Each year the tiny village of Ailsa Craig, Ontario hosts an internationally recognized Quilt Festival. The Festival is run by local volunteers and features displays, classes, the gourmet Quilt Café, vendors and demonstrations. Past countries hosted include Russia, Ireland, Great Britain, Africa, France, Israel, Denmark, Holland, Latvia an Iceland. In 2017 the Festival hosted Canada 150 to celebrate Canada’s sesquicentennial. In 2019 we welcome New Zealand! We hope you join us from May 20th-25th and don’t forget to say “Kia Ora” as you join in the fun!
Quilting in New Zealand was not a craft widely practised until the recent worldwide “explosion” in the 1970s. Some early quilts are known in both New Zealand and Australia, having been brought from Great Britain, and some early “waggas” (haps, rough quilts) and other quilts were made there. As New Zealand has mostly a temperate climate, quilts were not as necessary for warmth as in parts of Canada. Also, sheep have been a mainstay there for both wool and meat from very early on so wool was being spun for clothing and covering from early days.
Since the quilt revolution of recent years, the number of quilters has multiplied. The October 1996 issue of “New Zealand Quilter” listed membership in the 110 or so groups and guilds throughout the country at 4100+. Although there is no doubt some duplication in listed membership, there are probably at least another 2-3000 quilters who do not belong to listed groups.

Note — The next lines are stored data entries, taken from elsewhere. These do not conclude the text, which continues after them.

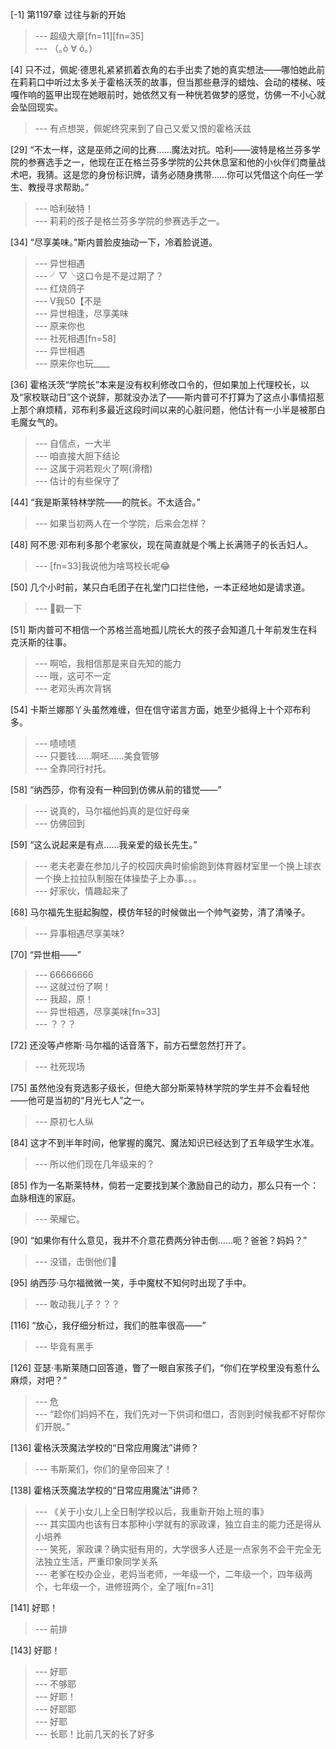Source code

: 
[-1] 第1197章 过往与新的开始
>--- 超级大章[fn=11][fn=35]<br>
>--- （｡ò ∀ ó｡）<br>

[4] 只不过，佩妮·德思礼紧紧抓着衣角的右手出卖了她的真实想法——哪怕她此前在莉莉口中听过太多关于霍格沃茨的故事，但当那些悬浮的蜡烛、会动的楼梯、吱嘎作响的盔甲出现在她眼前时，她依然又有一种恍若做梦的感觉，仿佛一不小心就会坠回现实。
>--- 有点想哭，佩妮终究来到了自己又爱又恨的霍格沃兹<br>

[29] “不太一样，这是巫师之间的比赛……魔法对抗。哈利——波特是格兰芬多学院的参赛选手之一，他现在正在格兰芬多学院的公共休息室和他的小伙伴们商量战术吧，我猜。这是您的身份标识牌，请务必随身携带……你可以凭借这个向任一学生、教授寻求帮助。”
>--- 哈利破特！<br>
>--- 莉莉的孩子是格兰芬多学院的参赛选手之一。<br>

[34] “尽享美味。”斯内普脸皮抽动一下，冷着脸说道。
>--- 异世相遇<br>
>--- ╯▽╰这口令是不是过期了？<br>
>--- 红烧鸽子<br>
>--- V我50【不是<br>
>--- 异世相逢，尽享美味<br>
>--- 原来你也<br>
>--- 社死相遇[fn=58]<br>
>--- 异世相遇<br>
>--- 原来你也玩____<br>

[36] 霍格沃茨“学院长”本来是没有权利修改口令的，但如果加上代理校长，以及“家校联动日”这个说辞，那就没办法了——斯内普可不打算为了这点小事情招惹上那个麻烦精，邓布利多最近这段时间以来的心脏问题，他估计有一小半是被那白毛魔女气的。
>--- 自信点，一大半<br>
>--- 咱直接大胆下结论<br>
>--- 这属于洞若观火了啊(滑稽)<br>
>--- 估计的有些保守了<br>

[44] “我是斯莱特林学院——的院长。不太适合。”
>--- 如果当初两人在一个学院，后来会怎样？<br>

[48] 阿不思·邓布利多那个老家伙，现在简直就是个嘴上长满筛子的长舌妇人。
>--- [fn=33]我说他为啥骂校长呢😂<br>

[50] 几个小时前，某只白毛团子在礼堂门口拦住他，一本正经地如是请求道。
>--- 🔪戳一下<br>

[51] 斯内普可不相信一个苏格兰高地孤儿院长大的孩子会知道几十年前发生在科克沃斯的往事。
>--- 啊哈，我相信那是来自先知的能力<br>
>--- 哦，这可不一定<br>
>--- 老邓头再次背锅<br>

[54] 卡斯兰娜那丫头虽然难缠，但在信守诺言方面，她至少抵得上十个邓布利多。
>--- 啧啧啧<br>
>--- 只要钱……啊呸……美食管够<br>
>--- 全靠同行衬托。<br>

[58] “纳西莎，你有没有一种回到仿佛从前的错觉——”
>--- 说真的，马尔福他妈真的是位好母亲<br>
>--- 仿佛回到<br>

[59] “这么说起来是有点……我亲爱的级长先生。”
>--- 老夫老妻在参加儿子的校园庆典时偷偷跑到体育器材室里一个换上球衣一个换上拉拉队制服在体操垫子上办事。。。<br>
>--- 好家伙，情趣起来了<br>

[68] 马尔福先生挺起胸膛，模仿年轻的时候做出一个帅气姿势，清了清嗓子。
>--- 异事相遇尽享美味?<br>

[70] “异世相——”
>--- 66666666<br>
>--- 这就过份了啊！<br>
>--- 我超，原！<br>
>--- 异世相遇，尽享美味[fn=33]<br>
>--- ？？？<br>

[72] 还没等卢修斯·马尔福的话音落下，前方石壁忽然打开了。
>--- 社死现场<br>

[75] 虽然他没有竞选影子级长，但绝大部分斯莱特林学院的学生并不会看轻他——他可是当初的“月光七人”之一。
>--- 原初七人纵<br>

[84] 这才不到半年时间，他掌握的魔咒、魔法知识已经达到了五年级学生水准。
>--- 所以他们现在几年级来的？<br>

[85] 作为一名斯莱特林，倘若一定要找到某个激励自己的动力，那么只有一个：血脉相连的家庭。
>--- 荣耀它。<br>

[90] “如果你有什么意见，我并不介意花费两分钟击倒……呃？爸爸？妈妈？”
>--- 没错，击倒他们🐶<br>

[95] 纳西莎·马尔福微微一笑，手中魔杖不知何时出现了手中。
>--- 敢动我儿子？？？<br>

[116] “放心，我仔细分析过，我们的胜率很高——”
>--- 毕竟有黑手<br>

[126] 亚瑟·韦斯莱随口回答道，瞥了一眼自家孩子们，“你们在学校里没有惹什么麻烦，对吧？”
>--- 危<br>
>--- “趁你们妈妈不在，我们先对一下供词和借口，否则到时候我都不好帮你们开脱。”<br>

[136] 霍格沃茨魔法学校的“日常应用魔法”讲师？
>--- 韦斯莱们，你们的皇帝回来了！<br>

[138] 霍格沃茨魔法学校的“日常应用魔法”讲师？
>--- 《关于小女儿上全日制学校以后，我重新开始上班的事》<br>
>--- 其实国内也该有日本那种小学就有的家政课，独立自主的能力还是得从小培养<br>
>--- 笑死，家政课？确实挺有用的，大学很多人还是一点家务不会干完全无法独立生活，严重印象同学关系<br>
>--- 老爹在校办企业，老妈当老师，一年级一个，二年级一个，四年级两个，七年级一个，进修班两个，全了哦[fn=31]<br>

[141] 好耶！
>--- 前排<br>

[143] 好耶！
>--- 好耶<br>
>--- 不够耶<br>
>--- 好耶！<br>
>--- 好耶耶<br>
>--- 好耶<br>
>--- 长耶！比前几天的长了好多<br>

Guilds in New Zealand are similar to those all over the world. There are large ones and small ones. The large ones tend to have more formal programmes and structure. The small groups usually have a less formal structure and perhaps fewer outside speakers or programmes, as everywhere because of monetary constraints. Small groups often form within a large guild and offer more intimate settings for friendship. Most of the groups of any size hold displays or exhibitions, some yearly, some biennially, some on a less regular basis. The larger groups tend to have more classes and hold “open days” and retreats. The smaller groups meet more frequently, usually in members’ homes.
New Zealand quilters have had biennial symposia since late 1984. The first one was held in Auckland, in the North Island, in December 1984, the second in Christchurch, in the South Island, in February 1987 and they have alternated between the north and south Islands every odd-numbered year since.
Until 1994 there was no National Organisation in New Zealand and symposia were, and still are, run by either one or a group of guilds in an area. The locality decision seems to be arranged by “gentleman’s agreement” and this works very well.
Symposia also have lectures by overseas and local quilters, various exhibitions, including a “suitcase” exhibition which tours for up to a year after the event, a merchants’ mall, and other attractions which tend to be different with each one. They are high points in the lives of New Zealand quilters and often the saving for the next begins with the arrival home from the most recent!